L’immaturité de l’analyse pose question et on imagine bien que ce n’est pas le seul domaine dans lequel cette perception sévit ; en économie, en matière budgétaire, monétaire, sociétale, partout nous sommes soumis à ce type de délires ou mensonges en forme d’idéologie préfabriquée et obligatoire. Est-il mauvais, mal conseillé, ou est-ce sciemment qu’il tient ce discours ? Notre pays est dirigé par un enfant capricieux, qui s’est entouré d’adolescents immatures. Les assertions de Barrot sur la fragilité de l’économie russe qui serait la conséquence des sanctions prises rappellent un certain Le Maire quand il comparait le PIB de l’Espagne à celui de la Russie, pour affirmer que son asphyxie était inévitable. On a tous pu constater le résultat, tous, sauf Barrot. Nous sommes donc contraints de supporter les décisions de ces « sardanapales » auto suffisants, arrogants et totalement déconnectés d’une réalité qu’ils refusent, même quand elle leur revient dans la figure.

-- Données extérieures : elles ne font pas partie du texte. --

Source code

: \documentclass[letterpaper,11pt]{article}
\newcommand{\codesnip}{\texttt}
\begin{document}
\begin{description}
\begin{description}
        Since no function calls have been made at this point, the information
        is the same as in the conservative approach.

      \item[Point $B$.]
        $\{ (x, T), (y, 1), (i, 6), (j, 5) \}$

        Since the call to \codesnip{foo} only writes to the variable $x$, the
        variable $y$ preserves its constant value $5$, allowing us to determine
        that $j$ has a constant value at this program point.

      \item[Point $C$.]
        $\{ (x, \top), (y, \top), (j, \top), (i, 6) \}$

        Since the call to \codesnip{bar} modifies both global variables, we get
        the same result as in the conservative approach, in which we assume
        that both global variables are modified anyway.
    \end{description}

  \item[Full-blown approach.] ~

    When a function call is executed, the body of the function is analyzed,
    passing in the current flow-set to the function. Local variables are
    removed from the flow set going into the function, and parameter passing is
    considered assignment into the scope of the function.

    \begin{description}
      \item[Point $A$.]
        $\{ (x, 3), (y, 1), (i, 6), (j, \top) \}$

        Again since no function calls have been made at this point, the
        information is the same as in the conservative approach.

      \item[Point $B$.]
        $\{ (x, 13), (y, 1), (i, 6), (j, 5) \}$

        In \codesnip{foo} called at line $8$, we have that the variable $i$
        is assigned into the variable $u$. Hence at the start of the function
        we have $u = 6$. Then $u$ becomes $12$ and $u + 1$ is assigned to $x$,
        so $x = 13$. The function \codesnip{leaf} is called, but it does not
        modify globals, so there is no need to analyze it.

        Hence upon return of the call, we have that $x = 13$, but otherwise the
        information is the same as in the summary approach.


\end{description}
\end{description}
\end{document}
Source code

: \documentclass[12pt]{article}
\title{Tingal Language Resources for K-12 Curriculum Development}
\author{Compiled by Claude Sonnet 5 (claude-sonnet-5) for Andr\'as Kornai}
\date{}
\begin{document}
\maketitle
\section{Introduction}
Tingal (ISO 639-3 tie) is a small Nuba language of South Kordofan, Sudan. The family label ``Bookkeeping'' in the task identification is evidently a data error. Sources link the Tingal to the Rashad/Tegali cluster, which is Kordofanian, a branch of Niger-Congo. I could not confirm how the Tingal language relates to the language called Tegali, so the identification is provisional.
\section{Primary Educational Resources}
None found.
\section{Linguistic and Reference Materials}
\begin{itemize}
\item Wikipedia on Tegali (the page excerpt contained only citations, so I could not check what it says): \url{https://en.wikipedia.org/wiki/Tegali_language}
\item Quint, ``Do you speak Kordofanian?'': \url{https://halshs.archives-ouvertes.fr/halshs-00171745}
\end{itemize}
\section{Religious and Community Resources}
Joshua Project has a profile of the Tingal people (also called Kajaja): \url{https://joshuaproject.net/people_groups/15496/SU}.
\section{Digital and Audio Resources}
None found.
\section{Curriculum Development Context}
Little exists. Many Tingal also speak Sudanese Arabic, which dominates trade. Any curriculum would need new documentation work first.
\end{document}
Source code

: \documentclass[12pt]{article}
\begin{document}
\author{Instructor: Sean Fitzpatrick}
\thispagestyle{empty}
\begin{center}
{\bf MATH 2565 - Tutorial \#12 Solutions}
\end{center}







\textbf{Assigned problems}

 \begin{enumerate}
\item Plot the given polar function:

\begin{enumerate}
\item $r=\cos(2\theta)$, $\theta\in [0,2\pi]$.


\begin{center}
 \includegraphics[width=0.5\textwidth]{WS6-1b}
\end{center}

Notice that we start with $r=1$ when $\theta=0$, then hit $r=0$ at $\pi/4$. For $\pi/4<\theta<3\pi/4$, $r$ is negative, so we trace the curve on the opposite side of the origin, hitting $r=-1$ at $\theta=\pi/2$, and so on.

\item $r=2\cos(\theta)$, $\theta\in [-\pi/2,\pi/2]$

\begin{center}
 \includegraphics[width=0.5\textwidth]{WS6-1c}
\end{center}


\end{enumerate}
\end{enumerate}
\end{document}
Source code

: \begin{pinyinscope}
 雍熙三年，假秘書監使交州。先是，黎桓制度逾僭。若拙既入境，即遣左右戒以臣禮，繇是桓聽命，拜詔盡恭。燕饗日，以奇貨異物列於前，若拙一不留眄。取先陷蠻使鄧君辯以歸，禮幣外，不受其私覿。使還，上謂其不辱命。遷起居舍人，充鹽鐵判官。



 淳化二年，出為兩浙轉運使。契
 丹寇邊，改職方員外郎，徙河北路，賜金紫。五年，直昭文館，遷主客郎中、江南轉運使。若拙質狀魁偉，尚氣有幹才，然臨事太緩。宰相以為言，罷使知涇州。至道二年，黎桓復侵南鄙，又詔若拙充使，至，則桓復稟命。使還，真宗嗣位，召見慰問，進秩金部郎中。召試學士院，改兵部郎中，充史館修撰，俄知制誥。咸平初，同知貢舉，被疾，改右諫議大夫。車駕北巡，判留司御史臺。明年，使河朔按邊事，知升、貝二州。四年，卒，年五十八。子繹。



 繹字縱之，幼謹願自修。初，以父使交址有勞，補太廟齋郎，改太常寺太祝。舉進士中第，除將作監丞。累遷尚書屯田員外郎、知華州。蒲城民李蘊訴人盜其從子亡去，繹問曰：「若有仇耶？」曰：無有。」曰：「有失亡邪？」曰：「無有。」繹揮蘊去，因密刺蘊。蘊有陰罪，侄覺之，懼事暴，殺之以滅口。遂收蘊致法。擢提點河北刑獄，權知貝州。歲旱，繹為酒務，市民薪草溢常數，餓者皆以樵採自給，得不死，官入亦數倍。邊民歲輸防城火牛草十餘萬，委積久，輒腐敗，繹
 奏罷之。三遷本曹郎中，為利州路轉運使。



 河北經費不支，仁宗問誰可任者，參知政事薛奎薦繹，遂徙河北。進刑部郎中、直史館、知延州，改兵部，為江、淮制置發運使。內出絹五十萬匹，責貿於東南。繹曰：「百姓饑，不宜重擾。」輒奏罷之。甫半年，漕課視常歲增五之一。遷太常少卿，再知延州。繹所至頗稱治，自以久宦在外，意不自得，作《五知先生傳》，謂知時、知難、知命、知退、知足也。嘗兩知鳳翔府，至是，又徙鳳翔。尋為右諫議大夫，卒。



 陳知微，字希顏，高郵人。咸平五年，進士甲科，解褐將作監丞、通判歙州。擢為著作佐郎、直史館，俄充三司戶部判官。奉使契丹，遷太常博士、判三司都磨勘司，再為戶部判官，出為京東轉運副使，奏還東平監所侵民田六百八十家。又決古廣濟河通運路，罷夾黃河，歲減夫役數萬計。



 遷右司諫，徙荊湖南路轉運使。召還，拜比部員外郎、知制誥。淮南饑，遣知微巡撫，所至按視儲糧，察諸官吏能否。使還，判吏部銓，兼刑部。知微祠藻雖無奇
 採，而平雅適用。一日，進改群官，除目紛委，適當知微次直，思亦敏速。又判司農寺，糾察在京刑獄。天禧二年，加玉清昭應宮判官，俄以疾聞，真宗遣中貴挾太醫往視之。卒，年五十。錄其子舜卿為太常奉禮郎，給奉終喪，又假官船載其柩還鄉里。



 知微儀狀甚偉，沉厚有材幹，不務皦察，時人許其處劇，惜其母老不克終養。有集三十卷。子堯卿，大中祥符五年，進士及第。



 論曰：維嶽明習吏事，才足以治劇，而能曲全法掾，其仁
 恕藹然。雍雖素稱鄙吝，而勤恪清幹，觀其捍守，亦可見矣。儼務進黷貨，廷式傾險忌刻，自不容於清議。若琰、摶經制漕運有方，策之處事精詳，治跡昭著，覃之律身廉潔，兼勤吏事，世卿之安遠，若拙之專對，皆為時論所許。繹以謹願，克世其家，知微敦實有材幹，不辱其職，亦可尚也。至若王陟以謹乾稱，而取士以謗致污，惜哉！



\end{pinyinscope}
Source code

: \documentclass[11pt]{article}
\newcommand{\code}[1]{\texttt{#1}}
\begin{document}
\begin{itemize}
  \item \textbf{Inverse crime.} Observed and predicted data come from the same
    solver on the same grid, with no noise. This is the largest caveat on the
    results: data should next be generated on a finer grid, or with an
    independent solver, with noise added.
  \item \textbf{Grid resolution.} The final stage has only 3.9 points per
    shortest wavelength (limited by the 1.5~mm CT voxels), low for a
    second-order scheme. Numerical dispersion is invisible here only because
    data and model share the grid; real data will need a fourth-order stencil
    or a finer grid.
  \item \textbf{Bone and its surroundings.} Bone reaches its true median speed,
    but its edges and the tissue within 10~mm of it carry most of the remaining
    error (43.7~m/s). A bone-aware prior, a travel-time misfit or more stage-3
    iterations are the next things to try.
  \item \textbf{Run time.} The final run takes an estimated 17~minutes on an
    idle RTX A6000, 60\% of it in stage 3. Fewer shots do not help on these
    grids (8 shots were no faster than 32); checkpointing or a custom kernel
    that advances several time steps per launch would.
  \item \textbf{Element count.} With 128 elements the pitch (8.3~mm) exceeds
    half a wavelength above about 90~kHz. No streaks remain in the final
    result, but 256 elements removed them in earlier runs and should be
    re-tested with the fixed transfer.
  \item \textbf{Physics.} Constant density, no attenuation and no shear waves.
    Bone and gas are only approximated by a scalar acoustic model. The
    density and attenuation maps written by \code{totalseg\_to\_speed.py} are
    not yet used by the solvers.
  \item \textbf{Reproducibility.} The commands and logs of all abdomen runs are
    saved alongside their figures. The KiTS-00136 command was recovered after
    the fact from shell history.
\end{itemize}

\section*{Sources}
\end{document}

L’inversion des valeurs est leur sport favori. Nous l’écrivions il y a quelques jours dans nos colonnes. Leurs propos sont en permanence coupés du réel, pour la bonne et simple raison que ce réel ne correspond pas à ce qu’ils voudraient qu’il soit. Ils flottent dans un monde qui n’existe que dans leur esprit perturbé, et malheureusement c’est la qualité essentielle qui est recherchée par Macron pour les choisir et leur donner des postes à responsabilités. Il est donc évident que ce cirque pathétique continuera tant que Macron sera à la tête de l’État. Le pire c’est que les journalistes n’osent même pas les reprendre sur des déclarations aussi farfelues et erronées que celles-ci. La peur d’offenser est devenue plus forte que l’outrage fait à l’intelligence du peuple, et à la vérité des faits. Nous ne parviendrons pas à inverser cette psychose qui a envahi les plateaux, tant que le bon sens sera écarté car jugé injuriant, dès lors qu’il sert à remettre la vérité à sa place. Mais est-ce possible dans un pays ou 90% de la presse est contrôlée par quelques milliardaires proches du pouvoir et qui en plus reçoivent de l’argent public pour diffuser la propagande et endormir la majorité de la population ? La réponse est non, et nous allons devoir supporter encore quelques temps des sorties aussi décalées que celle de ce ministre, sauf si ce gouvernement était renversé, mais là encore, rien n’est moins sûr.